Vic Govt fails to consult over proposed new ‘inhumane’ TAC laws
17 October 2013
Media Contact - Amanda Tattam
The Napthine Government wants to rush through two separate Bills which will strip away the legal rights of Victorian road trauma victims - in particular those who suffer psychological injury after a collision.
Leading road trauma specialist John Voyage, Maurice Blackburn principal said changes to TAC laws would reduce access to justice for all road trauma victims.
There has been no consultation with those who assist road trauma victims during the drafting of the Transport Accident Amendment Bill 2013 and the Transport Accident Amendment Further Amendment Bill 2013 which are still before State Parliament.
"These two new Bills are the biggest assault on road trauma victims for more than 20 years. Anyone with a mental illness caused by road trauma will be denied many legal rights if they want to appeal a TAC decision, and many will be disenfranchised from receiving compensation for accident-related injury. Further, one Bill proposes many reductions of rights, and reversing of decisions of the Victorian Supreme Court. This is inhumane. Plus it is, again, an attack on the Doctrine of Separation of Powers."
"As a community we are making significant in-roads towards recognising and getting early treatment for people with mental health problems. Road trauma can be a significant contributor to poor mental health and this move by the State Government makes no sense from an economic point of view. The TAC is running at a profit such as $973million for FY12/13* and is delivering hundreds of millions of dollars dividend to the government so the reasons for changes to the laws protecting road trauma victims are baffling and quite heartless," said Mr Voyage.
Many of the changes are administrative making it harder to challenge TAC decisions but some of the changes relate to limiting the rights of people who have suffered a severe psychological injury when involved in a collision or seeing a serious transport accident (that usually involves a loved one). Mr Voyage said the reforms have been triggered by some prominent, but one-off cases where the TAC has not liked the outcome of a case, for example when judgements have been made awarding damages to relatives who have experienced psychological injury when a loved one dies after a transport accident.
The proposed laws also limit the powers of the Supreme Court in TAC matters in order to make it harder for people to challenge the TAC.
Other parts of the proposed new laws are aimed a narrowing people's entitlements and invading their privacy with the TAC now demanding that injured people give the TAC authority to access their entire medical and other private records for the purposes of proving the severity of their injuries.

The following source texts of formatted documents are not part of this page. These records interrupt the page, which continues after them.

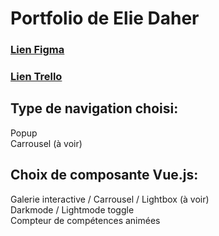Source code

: # Portfolio de Elie Daher

### <a href="https://www.figma.com/design/OQ9SvdgWqbjqlpER9pjsbQ/Moodboard-Portfolio-Elie?node-id=0-1&t=rFyxBexCqzSsSP9g-1">Lien Figma</a> <br>
### <a href="https://trello.com/invite/b/68c1c963a28d135f1f36d32e/ATTI985fe1dd3f721162122389aabeb0125dB7617278/portfolio-elie-daher">Lien Trello</a> <br>
## Type de navigation choisi: <br>
Popup <br>
Carrousel (à voir) <br>
## Choix de composante Vue.js: <br>
Galerie interactive / Carrousel / Lightbox (à voir) <br>
Darkmode / Lightmode toggle <br>
Compteur de compétences animées <br>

"The Government is saying that if people want to keep their lives private then they can withdraw from the scheme; but people have no choice, TAC is a compulsory government insurance scheme. And privacy is by its nature personal, it is the very reason that we all have curtains at home."
"We urge the State Government to rethink the consequences of these new laws so that road trauma victims are no worse off," said Mr Voyage.